• **TASK GOAL**:
Only the lines from the one containing "object with lifestyles" through the one containing "Copyright (c) 2020 **Evgeniya Chernaya**" should be printed, exactly as they appear below, with both ends included.
═════ INPUT DATA
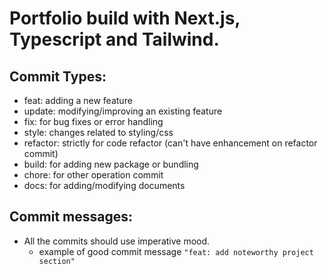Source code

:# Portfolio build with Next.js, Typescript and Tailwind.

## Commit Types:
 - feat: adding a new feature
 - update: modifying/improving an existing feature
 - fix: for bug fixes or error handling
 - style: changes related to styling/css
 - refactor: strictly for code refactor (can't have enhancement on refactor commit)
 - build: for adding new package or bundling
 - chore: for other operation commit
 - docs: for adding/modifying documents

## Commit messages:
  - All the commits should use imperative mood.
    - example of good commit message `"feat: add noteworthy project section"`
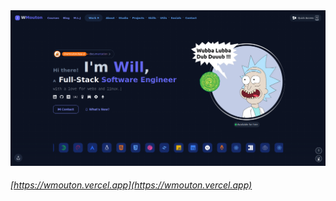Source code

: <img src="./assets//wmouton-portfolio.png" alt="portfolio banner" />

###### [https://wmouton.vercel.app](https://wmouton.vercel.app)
══════════
═════ INPUT DATA
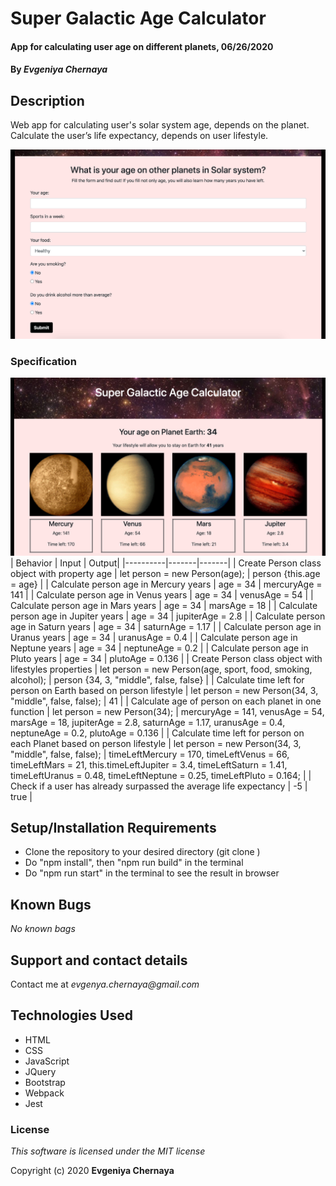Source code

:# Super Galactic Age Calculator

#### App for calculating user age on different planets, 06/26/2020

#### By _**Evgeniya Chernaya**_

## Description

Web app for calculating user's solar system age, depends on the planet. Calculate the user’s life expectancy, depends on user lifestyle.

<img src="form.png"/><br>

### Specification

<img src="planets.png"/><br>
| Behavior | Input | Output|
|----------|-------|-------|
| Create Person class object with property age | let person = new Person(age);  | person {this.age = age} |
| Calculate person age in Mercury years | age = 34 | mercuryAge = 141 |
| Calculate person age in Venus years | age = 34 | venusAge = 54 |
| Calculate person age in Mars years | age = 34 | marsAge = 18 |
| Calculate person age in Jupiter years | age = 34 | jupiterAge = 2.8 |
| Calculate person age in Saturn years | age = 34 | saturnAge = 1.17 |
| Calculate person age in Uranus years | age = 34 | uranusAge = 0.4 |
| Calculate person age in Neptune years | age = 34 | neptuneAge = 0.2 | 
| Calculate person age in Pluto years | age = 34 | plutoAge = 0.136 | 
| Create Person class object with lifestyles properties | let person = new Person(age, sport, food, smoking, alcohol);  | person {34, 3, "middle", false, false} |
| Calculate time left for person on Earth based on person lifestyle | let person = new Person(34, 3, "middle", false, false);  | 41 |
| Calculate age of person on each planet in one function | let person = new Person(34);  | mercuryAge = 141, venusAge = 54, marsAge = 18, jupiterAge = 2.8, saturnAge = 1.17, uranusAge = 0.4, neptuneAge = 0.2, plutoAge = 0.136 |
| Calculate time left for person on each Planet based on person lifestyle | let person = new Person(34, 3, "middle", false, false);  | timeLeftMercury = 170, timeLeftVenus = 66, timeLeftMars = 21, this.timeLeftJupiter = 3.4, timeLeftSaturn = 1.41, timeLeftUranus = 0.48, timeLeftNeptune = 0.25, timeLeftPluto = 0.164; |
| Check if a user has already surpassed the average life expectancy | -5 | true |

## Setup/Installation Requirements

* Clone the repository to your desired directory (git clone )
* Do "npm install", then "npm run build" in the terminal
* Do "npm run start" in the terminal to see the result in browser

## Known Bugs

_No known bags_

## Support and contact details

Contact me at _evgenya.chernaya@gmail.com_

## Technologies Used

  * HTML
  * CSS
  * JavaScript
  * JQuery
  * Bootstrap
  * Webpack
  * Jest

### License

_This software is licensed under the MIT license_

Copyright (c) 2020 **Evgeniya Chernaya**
══════════
• **TASK SOLUTION**:
| Create Person class object with lifestyles properties | let person = new Person(age, sport, food, smoking, alcohol);  | person {34, 3, "middle", false, false} |
| Calculate time left for person on Earth based on person lifestyle | let person = new Person(34, 3, "middle", false, false);  | 41 |
| Calculate age of person on each planet in one function | let person = new Person(34);  | mercuryAge = 141, venusAge = 54, marsAge = 18, jupiterAge = 2.8, saturnAge = 1.17, uranusAge = 0.4, neptuneAge = 0.2, plutoAge = 0.136 |
| Calculate time left for person on each Planet based on person lifestyle | let person = new Person(34, 3, "middle", false, false);  | timeLeftMercury = 170, timeLeftVenus = 66, timeLeftMars = 21, this.timeLeftJupiter = 3.4, timeLeftSaturn = 1.41, timeLeftUranus = 0.48, timeLeftNeptune = 0.25, timeLeftPluto = 0.164; |
| Check if a user has already surpassed the average life expectancy | -5 | true |

## Setup/Installation Requirements

* Clone the repository to your desired directory (git clone )
* Do "npm install", then "npm run build" in the terminal
* Do "npm run start" in the terminal to see the result in browser

## Known Bugs

_No known bags_

## Support and contact details

Contact me at _evgenya.chernaya@gmail.com_

## Technologies Used

  * HTML
  * CSS
  * JavaScript
  * JQuery
  * Bootstrap
  * Webpack
  * Jest

### License

_This software is licensed under the MIT license_

Copyright (c) 2020 **Evgeniya Chernaya**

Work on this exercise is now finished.